It’s one thing to set a goal to save half my income, but actually doing it is an entirely different story. Here’s a (brutally honest) look at exactly how I’ve managed to hit my savings goal over the past few months — because I’ve been consistently hitting it every month since October. (Well, okay, not in January, because January was bananas, but even then I hit a 48.5% savings rate, which is not what I’d call a failure by any means.)
Anyways, it’s exciting, and awesome, and has been a huge, giant boost to my savings goals and my timelines to hit those goals, which is why I did this whole thing in the first place. Pro tip: It’s way easier to stick to a financial goal if you know why you’re doing it in the first place. But I’ve also learned a lot from the year I spent not hitting my goal, and that experience helped me really pinpoint the one change that helped me consistently save half of my income.
It’s my income.
It’s not frugality, or that time I tried to make my own coffee using paper towels as filters (lol never do that), or getting rid of everything I love spending money on. It’s definitely income.

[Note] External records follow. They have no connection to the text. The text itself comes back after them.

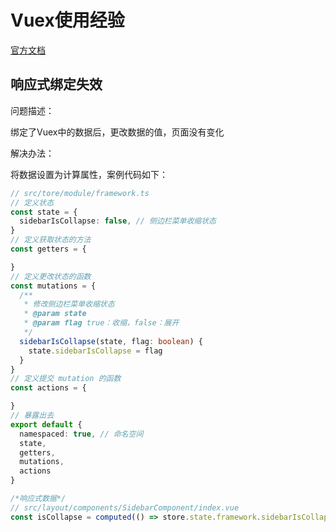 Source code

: # Vuex使用经验

[官方文档](https://vuex.vuejs.org/zh/)

## 响应式绑定失效

问题描述：

绑定了Vuex中的数据后，更改数据的值，页面没有变化

解决办法：

将数据设置为计算属性，案例代码如下：
```ts
// src/tore/module/framework.ts
// 定义状态
const state = {
  sidebarIsCollapse: false, // 侧边栏菜单收缩状态
}
// 定义获取状态的方法
const getters = {

}
// 定义更改状态的函数
const mutations = {
  /**
   * 修改侧边栏菜单收缩状态
   * @param state
   * @param flag true：收缩，false：展开
   */
  sidebarIsCollapse(state, flag: boolean) {
    state.sidebarIsCollapse = flag
  }
}
// 定义提交 mutation 的函数
const actions = {

}
// 暴露出去
export default {
  namespaced: true, // 命名空间
  state,
  getters,
  mutations,
  actions
}

```

```ts
/*响应式数据*/
// src/layout/components/SidebarComponent/index.vue
const isCollapse = computed(() => store.state.framework.sidebarIsCollapse) // 展开状态
```
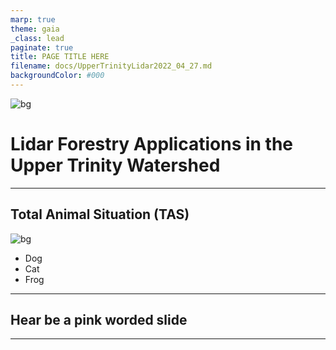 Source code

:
 ```yaml
---
marp: true
theme: gaia
_class: lead
paginate: true
title: PAGE TITLE HERE
filename: docs/UpperTrinityLidar2022_04_27.md
backgroundColor: #000
---
```


<!-- _class: invert -->
<!-- _color: #ade396 -->
![bg](img/sale_2.png)


Lidar Forestry Applications in the Upper Trinity Watershed  <!-- fit -->
=====

---

## Total Animal Situation (TAS)
<!-- _color: green -->
![bg](img/sale_2_fade.png)

- Dog
- Cat
- Frog

---
<!-- _color: pink -->
## Hear be a pink worded slide


---  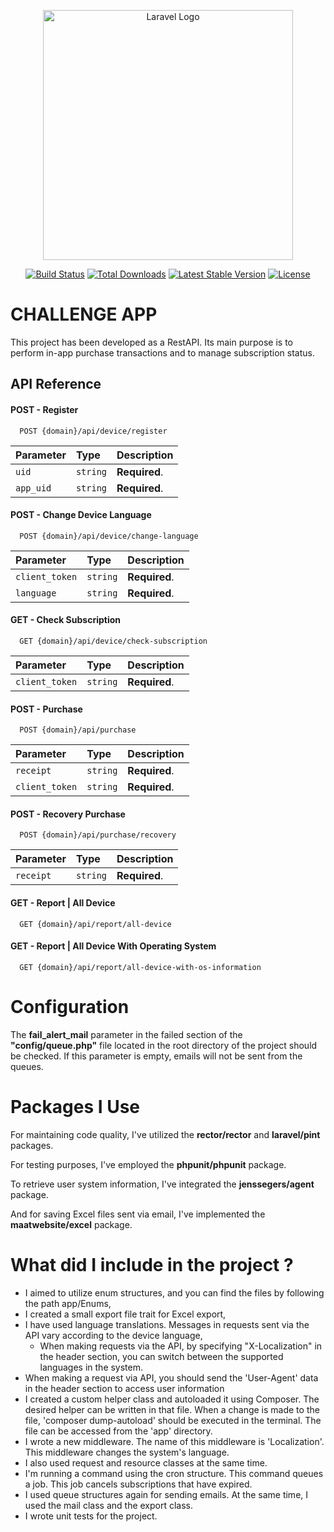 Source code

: <p align="center"><a href="https://laravel.com" target="_blank"><img src="https://raw.githubusercontent.com/laravel/art/master/logo-lockup/5%20SVG/2%20CMYK/1%20Full%20Color/laravel-logolockup-cmyk-red.svg" width="400" alt="Laravel Logo"></a></p>

<p align="center">
<a href="https://github.com/laravel/framework/actions"><img src="https://github.com/laravel/framework/workflows/tests/badge.svg" alt="Build Status"></a>
<a href="https://packagist.org/packages/laravel/framework"><img src="https://img.shields.io/packagist/dt/laravel/framework" alt="Total Downloads"></a>
<a href="https://packagist.org/packages/laravel/framework"><img src="https://img.shields.io/packagist/v/laravel/framework" alt="Latest Stable Version"></a>
<a href="https://packagist.org/packages/laravel/framework"><img src="https://img.shields.io/packagist/l/laravel/framework" alt="License"></a>
</p>

# CHALLENGE APP

This project has been developed as a RestAPI. Its main purpose is to perform in-app purchase transactions and to manage subscription status.


## API Reference

#### POST - Register

```http
  POST {domain}/api/device/register
```

| Parameter | Type     | Description                |
| :-------- | :------- | :------------------------- |
| `uid`     | `string` | **Required**. |
| `app_uid` | `string` | **Required**. |

#### POST - Change Device Language

```http
  POST {domain}/api/device/change-language
```

| Parameter | Type     | Description                       |
| :-------- | :------- | :-------------------------------- |
| `client_token`       | `string` | **Required**. |
| `language`           | `string` | **Required**. |

#### GET - Check Subscription

```http
  GET {domain}/api/device/check-subscription
```

| Parameter | Type     | Description                       |
| :-------- | :------- | :-------------------------------- |
| `client_token`       | `string` | **Required**. |

#### POST - Purchase

```http
  POST {domain}/api/purchase
```

| Parameter | Type     | Description                       |
| :-------- | :------- | :-------------------------------- |
| `receipt`            | `string` | **Required**. |
| `client_token`       | `string` | **Required**. |

#### POST - Recovery Purchase

```http
  POST {domain}/api/purchase/recovery
```

| Parameter | Type     | Description                       |
| :-------- | :------- | :-------------------------------- |
| `receipt`            | `string` | **Required**. |

#### GET - Report | All Device

```http
  GET {domain}/api/report/all-device
```

#### GET - Report | All Device With Operating System

```http
  GET {domain}/api/report/all-device-with-os-information
```


# Configuration

The **fail_alert_mail** parameter in the failed section of the **"config/queue.php"** file located in the root directory of the project should be checked. If this parameter is empty, emails will not be sent from the queues.

# Packages I Use

For maintaining code quality, I've utilized the **rector/rector** and **laravel/pint** packages.

For testing purposes, I've employed the **phpunit/phpunit** package.

To retrieve user system information, I've integrated the **jenssegers/agent** package.

And for saving Excel files sent via email, I've implemented the **maatwebsite/excel** package.

# What did I include in the project ?

- I aimed to utilize enum structures, and you can find the files by following the path app/Enums,
- I created a small export file trait for Excel export,
- I have used language translations. Messages in requests sent via the API vary according to the device language,
    - When making requests via the API, by specifying "X-Localization" in the header section, you can switch between the supported languages in the system.
- When making a request via API, you should send the 'User-Agent' data in the header section to access user information
- I created a custom helper class and autoloaded it using Composer. The desired helper can be written in that file. When a change is made to the file, 'composer dump-autoload' should be executed in the terminal. The file can be accessed from the 'app' directory.
- I wrote a new middleware. The name of this middleware is 'Localization'. This middleware changes the system's language.
- I also used request and resource classes at the same time.
- I'm running a command using the cron structure. This command queues a job. This job cancels subscriptions that have expired.
- I used queue structures again for sending emails. At the same time, I used the mail class and the export class.
- I wrote unit tests for the project.
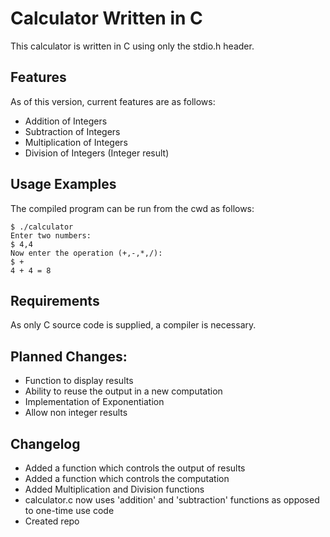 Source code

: # Calculator Written in C 

This calculator is written in C using only the stdio.h header.

## Features

As of this version, current features are as follows:

- Addition of Integers
- Subtraction of Integers
- Multiplication of Integers
- Division of Integers (Integer result)


## Usage Examples

The compiled program can be run from the cwd as follows:

```
$ ./calculator 
Enter two numbers:
$ 4,4
Now enter the operation (+,-,*,/): 
$ +
4 + 4 = 8
```



## Requirements

As only C source code is supplied, a compiler is necessary.

## Planned Changes:
- Function to display results
- Ability to reuse the output in a new computation
- Implementation of Exponentiation
- Allow non integer results

## Changelog
- Added a function which controls the output of results
- Added a function which controls the computation
- Added Multiplication and Division functions
- calculator.c now uses 'addition' and 'subtraction' functions as opposed to one-time use code
- Created repo



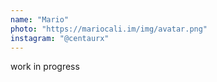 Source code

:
 ```yaml
---
name: "Mario"
photo: "https://mariocali.im/img/avatar.png"
instagram: "@centaurx"
---
```

work in progress
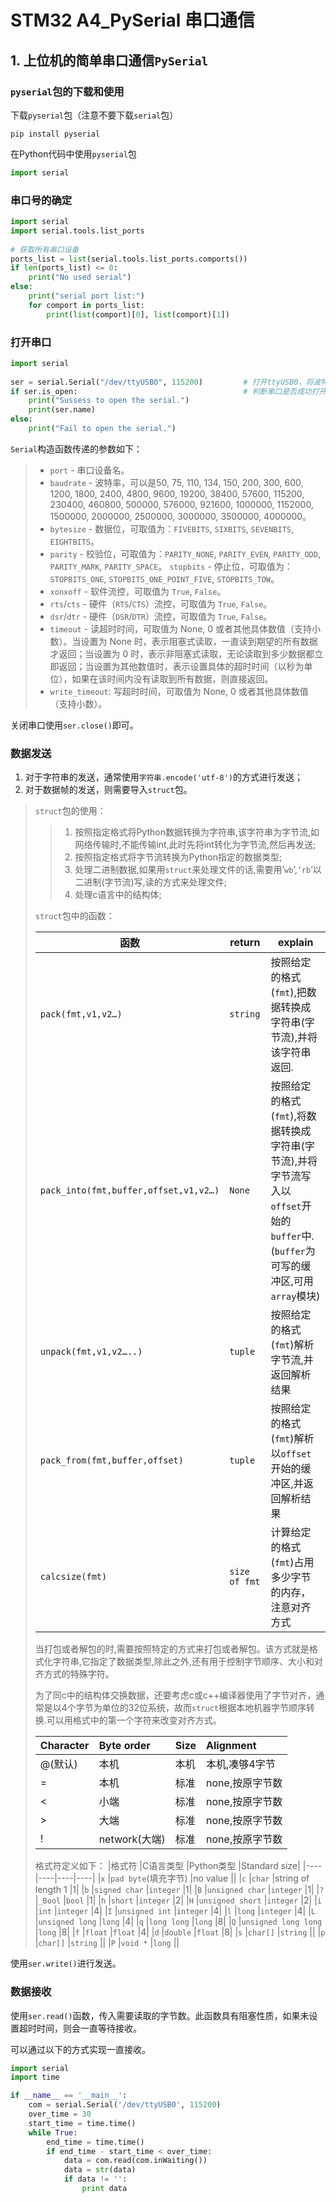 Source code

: # STM32 A4_PySerial 串口通信

## 1. 上位机的简单串口通信`PySerial`

### `pyserial`包的下载和使用

下载`pyserial`包（注意不要下载`serial`包）

```shell
pip install pyserial
```

在Python代码中使用`pyserial`包

```python
import serial
```

### 串口号的确定

```python
import serial
import serial.tools.list_ports
 
# 获取所有串口设备
ports_list = list(serial.tools.list_ports.comports())
if len(ports_list) <= 0:
    print("No used serial")
else:
    print("serial port list:")
    for comport in ports_list:
        print(list(comport)[0], list(comport)[1])
```

### 打开串口

```python
import serial
 
ser = serial.Serial("/dev/ttyUSB0", 115200)    		# 打开ttyUSB0，将波特率配置为115200，其余参数使用默认值
if ser.is_open:                        			    # 判断串口是否成功打开
    print("Sussess to open the serial.")
    print(ser.name)    
else:
    print("Fail to open the serial.")
```

`Serial`构造函数传递的参数如下：

> - `port` - 串口设备名。
> - `baudrate` - 波特率，可以是50, 75, 110, 134, 150, 200, 300, 600, 1200, 1800, 2400, 4800, 9600, 19200, 38400, 57600, 115200, 230400, 460800, 500000, 576000, 921600, 1000000, 1152000, 1500000, 2000000, 2500000, 3000000, 3500000, 4000000。
> - `bytesize` - 数据位，可取值为：`FIVEBITS`, `SIXBITS`, `SEVENBITS`, `EIGHTBITS`。
> - `parity` - 校验位，可取值为：`PARITY_NONE`, `PARITY_EVEN`, `PARITY_ODD`, `PARITY_MARK`, `PARITY_SPACE`。
> `stopbits` - 停止位，可取值为：`STOPBITS_ONE`, `STOPBITS_ONE_POINT_FIVE`, `STOPBITS_TOW`。
> - `xonxoff` - 软件流控，可取值为 `True`, `False`。
> - `rts`/`cts` - 硬件（`RTS`/`CTS`）流控，可取值为 `True`, `False`。
> - `dsr`/`dtr` - 硬件（`DSR`/`DTR`）流控，可取值为 `True`, `False`。
> - `timeout` - 读超时时间，可取值为 None, 0 或者其他具体数值（支持小数）。当设置为 None 时，表示阻塞式读取，一直读到期望的所有数据才返回；当设置为 0 时，表示非阻塞式读取，无论读取到多少数据都立即返回；当设置为其他数值时，表示设置具体的超时时间（以秒为单位），如果在该时间内没有读取到所有数据，则直接返回。
> - `write_timeout`: 写超时时间，可取值为 None, 0 或者其他具体数值（支持小数）。

关闭串口使用`ser.close()`即可。

### 数据发送

1. 对于字符串的发送，通常使用`字符串.encode('utf-8')`的方式进行发送；
2. 对于数据帧的发送，则需要导入`struct`包。

> `struct`包的使用：
>
> > 1. 按照指定格式将Python数据转换为字符串,该字符串为字节流,如网络传输时,不能传输int,此时先将int转化为字节流,然后再发送;
> > 2. 按照指定格式将字节流转换为Python指定的数据类型;
> > 3. 处理二进制数据,如果用`struct`来处理文件的话,需要用’`wb`’,`’rb`’以二进制(字节流)写,读的方式来处理文件;
> > 4. 处理c语言中的结构体;
>
> `struct`包中的函数：
>
> | 函数                                  | return        | explain                                                      |
> | ------------------------------------- | ------------- | ------------------------------------------------------------ |
> | `pack(fmt,v1,v2…)`                    | `string`      | 按照给定的格式(`fmt`),把数据转换成字符串(字节流),并将该字符串返回. |
> | `pack_into(fmt,buffer,offset,v1,v2…)` | `None`        | 按照给定的格式(`fmt`),将数据转换成字符串(字节流),并将字节流写入以`offset`开始的`buffer`中.(`buffer`为可写的缓冲区,可用`array`模块) |
> | `unpack(fmt,v1,v2…..)`                | `tuple`       | 按照给定的格式(`fmt`)解析字节流,并返回解析结果               |
> | `pack_from(fmt,buffer,offset)`        | `tuple`       | 按照给定的格式(`fmt`)解析以`offset`开始的缓冲区,并返回解析结果 |
> | `calcsize(fmt)`                       | `size of fmt` | 计算给定的格式(`fmt`)占用多少字节的内存，注意对齐方式        |
>
>
> 当打包或者解包的时,需要按照特定的方式来打包或者解包。该方式就是格式化字符串,它指定了数据类型,除此之外,还有用于控制字节顺序、大小和对齐方式的特殊字符。	
>
>
> 为了同c中的结构体交换数据，还要考虑c或c++编译器使用了字节对齐，通常是以4个字节为单位的32位系统，故而`struct`根据本地机器字节顺序转换.可以用格式中的第一个字符来改变对齐方式。
>
> | Character | Byte order    | Size | Alignment       |
> | :-------- | :------------ | :--- | :-------------- |
> | @(默认)   | 本机          | 本机 | 本机,凑够4字节  |
> | =         | 本机          | 标准 | none,按原字节数 |
> | <         | 小端          | 标准 | none,按原字节数 |
> | >         | 大端          | 标准 | none,按原字节数 |
> | !         | network(大端) | 标准 | none,按原字节数 |
> 
> 格式符定义如下：
> |格式符	|C语言类型	|Python类型	|Standard size|
> |----|----|----|----|
>|`x`	|`pad byte`(填充字节)	|no value	 ||
>|`c`	|`char`	|string of length 1	|1|
>|`b`	|`signed char`	|`integer`	|1|
>|`B`	|`unsigned char`	|`integer`	|1|
>|`?`	|`_Bool`	|`bool`	|1|
>|`h`	|`short`	|`integer`	|2|
>|`H`	|`unsigned short`	|`integer`	|2|
>|`i`	|`int`	|`integer`	|4|
>|`I`	|`unsigned int`	|`integer`	|4|
>|`l`	|`long`	|`integer`	|4|
>|`L`	|`unsigned long`	|`long`	|4|
>|`q`	|`long long`	|`long`	|8|
>|`Q`	|`unsigned long long`	|`long`	|8|
>|`f`	|`float`	|`float`	|4|
>|`d`	|`double`	|`float`	|8|
>|`s`	|`char[]`	|`string`	 ||
>|`p`	|`char[]`	|`string`	||
>|`P`	|`void *`	|`long`	 ||

使用`ser.write()`进行发送。

### 数据接收

使用`ser.read()`函数，传入需要读取的字节数。此函数具有阻塞性质，如果未设置超时时间，则会一直等待接收。

可以通过以下的方式实现一直接收。

```python
import serial
import time

if __name__ == '__main__':
    com = serial.Serial('/dev/ttyUSB0', 115200)
    over_time = 30
    start_time = time.time()
    while True:
        end_time = time.time()
        if end_time - start_time < over_time:
            data = com.read(com.inWaiting())
            data = str(data)
            if data != '':
                print data
```

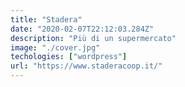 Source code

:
 ```yaml
---
title: "Stadera"
date: "2020-02-07T22:12:03.284Z"
description: "Più di un supermercato"
image: "./cover.jpg"
techologies: ["wordpress"]
url: "https://www.staderacoop.it/"
---
```

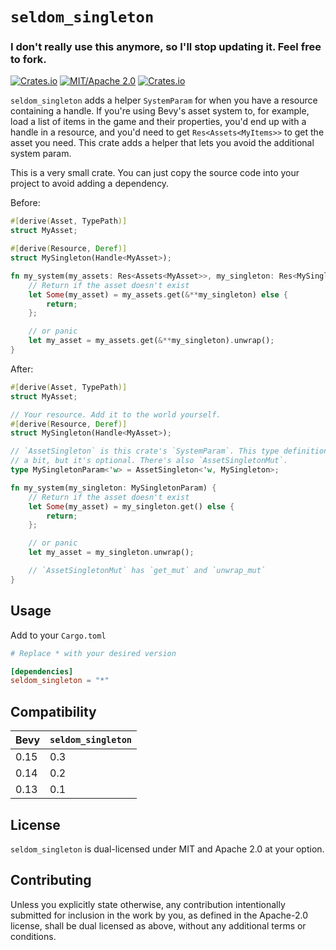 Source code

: # `seldom_singleton`

### I don't really use this anymore, so I'll stop updating it. Feel free to fork.

[![Crates.io](https://img.shields.io/crates/v/seldom_singleton.svg)](https://crates.io/crates/seldom_singleton)
[![MIT/Apache 2.0](https://img.shields.io/badge/license-MIT%2FApache-blue.svg)](https://github.com/Seldom-SE/seldom_singleton#license)
[![Crates.io](https://img.shields.io/crates/d/seldom_singleton.svg)](https://crates.io/crates/seldom_singleton)

`seldom_singleton` adds a helper `SystemParam` for when you have a resource containing a handle. If
you're using Bevy's asset system to, for example, load a list of items in the game and their
properties, you'd end up with a handle in a resource, and you'd need to get `Res<Assets<MyItems>>`
to get the asset you need. This crate adds a helper that lets you avoid the additional system param.

This is a very small crate. You can just copy the source code into your project to avoid adding a
dependency.

Before:

```rust
#[derive(Asset, TypePath)]
struct MyAsset;

#[derive(Resource, Deref)]
struct MySingleton(Handle<MyAsset>);

fn my_system(my_assets: Res<Assets<MyAsset>>, my_singleton: Res<MySingleton>) {
    // Return if the asset doesn't exist
    let Some(my_asset) = my_assets.get(&**my_singleton) else {
        return;
    };

    // or panic
    let my_asset = my_assets.get(&**my_singleton).unwrap();
}
```

After:

```rust
#[derive(Asset, TypePath)]
struct MyAsset;

// Your resource. Add it to the world yourself.
#[derive(Resource, Deref)]
struct MySingleton(Handle<MyAsset>);

// `AssetSingleton` is this crate's `SystemParam`. This type definition can help reduce boilerplate
// a bit, but it's optional. There's also `AssetSingletonMut`.
type MySingletonParam<'w> = AssetSingleton<'w, MySingleton>;

fn my_system(my_singleton: MySingletonParam) {
    // Return if the asset doesn't exist
    let Some(my_asset) = my_singleton.get() else {
        return;
    };

    // or panic
    let my_asset = my_singleton.unwrap();

    // `AssetSingletonMut` has `get_mut` and `unwrap_mut`
}
```

## Usage

Add to your `Cargo.toml`

```toml
# Replace * with your desired version

[dependencies]
seldom_singleton = "*"
```

## Compatibility

| Bevy | `seldom_singleton` |
| ---- | ------------------ |
| 0.15 | 0.3                |
| 0.14 | 0.2                |
| 0.13 | 0.1                |

## License

`seldom_singleton` is dual-licensed under MIT and Apache 2.0 at your option.

## Contributing

Unless you explicitly state otherwise, any contribution intentionally submitted for inclusion in the
work by you, as defined in the Apache-2.0 license, shall be dual licensed as above, without any
additional terms or conditions.
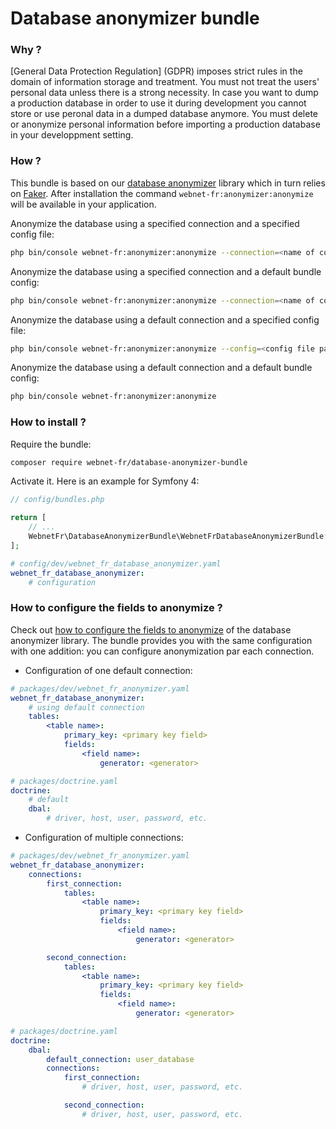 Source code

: # Database anonymizer bundle

### Why ?

[General Data Protection Regulation] (GDPR) imposes strict rules in the domain of
information storage and treatment. You must not treat the users' personal data 
unless there is a strong necessity. In case you want to dump a production database
in order to use it during development you cannot store or use peronal data in 
a dumped database anymore. You must delete or anonymize personal information before
importing a production database in your developpment setting.


### How ?

This bundle is based on our [database anonymizer] library which in turn relies
on [Faker]. After installation the command `webnet-fr:anonymizer:anonymize` will
be available in your application. 

Anonymize the database using a specified connection and a specified config file:
```bash
php bin/console webnet-fr:anonymizer:anonymize --connection=<name of connection> --config=<config file path>
```

Anonymize the database using a specified connection and a default bundle config:
```bash
php bin/console webnet-fr:anonymizer:anonymize --connection=<name of connection>
```

Anonymize the database using a default connection and a specified config file:
```bash
php bin/console webnet-fr:anonymizer:anonymize --config=<config file path>
```

Anonymize the database using a default connection and a default bundle config:
```bash
php bin/console webnet-fr:anonymizer:anonymize 
```


### How to install ?

Require the bundle:

```bash
composer require webnet-fr/database-anonymizer-bundle
```

Activate it. Here is an example for Symfony 4:

```php
// config/bundles.php 

return [
    // ...
    WebnetFr\DatabaseAnonymizerBundle\WebnetFrDatabaseAnonymizerBundle::class => ['dev' => true],
];
```

```yaml
# config/dev/webnet_fr_database_anonymizer.yaml
webnet_fr_database_anonymizer:
    # configuration
```


### How to configure the fields to anonymize ?

Check out [how to configure the fields to anonymize] of the database anonymizer
library. The bundle provides you with the same configuration with one addition: 
you can configure anonymization par each connection.

- Configuration of one default connection:

```yaml
# packages/dev/webnet_fr_anonymizer.yaml
webnet_fr_database_anonymizer:
    # using default connection
    tables:
        <table name>:
            primary_key: <primary key field>
            fields:
                <field name>:
                    generator: <generator>
```

```yaml
# packages/doctrine.yaml
doctrine:
    # default
    dbal:
        # driver, host, user, password, etc.
```

- Configuration of multiple connections:

```yaml
# packages/dev/webnet_fr_anonymizer.yaml
webnet_fr_database_anonymizer:
    connections:
        first_connection:
            tables:
                <table name>:
                    primary_key: <primary key field>
                    fields:
                        <field name>:
                            generator: <generator>

        second_connection:
            tables:
                <table name>:
                    primary_key: <primary key field>
                    fields:
                        <field name>:
                            generator: <generator>
```
     
```yaml
# packages/doctrine.yaml
doctrine:
    dbal:
        default_connection: user_database
        connections:
            first_connection:
                # driver, host, user, password, etc.

            second_connection:
                # driver, host, user, password, etc.
```

[database anonymizer]: https://github.com/webnet-fr/database-anonymizer
[Faker]: https://github.com/fzaninotto/Faker
[how to configure the fields to anonymize]: https://github.com/webnet-fr/database-anonymizer#how-to-configure-the-fields-to-anonymize-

1. I earn enough that 50% of my income is my comfortable spending point.
When you earn too little, it’s hard to push past a certain point without hating everything. There are so many articles — seriously, so many — that tout the benefits of having a roommate, and taking public transportation, and a zillion other frugal things. At some point, though, you can’t really frugal your way into a bonkers savings rate if your income isn’t high enough.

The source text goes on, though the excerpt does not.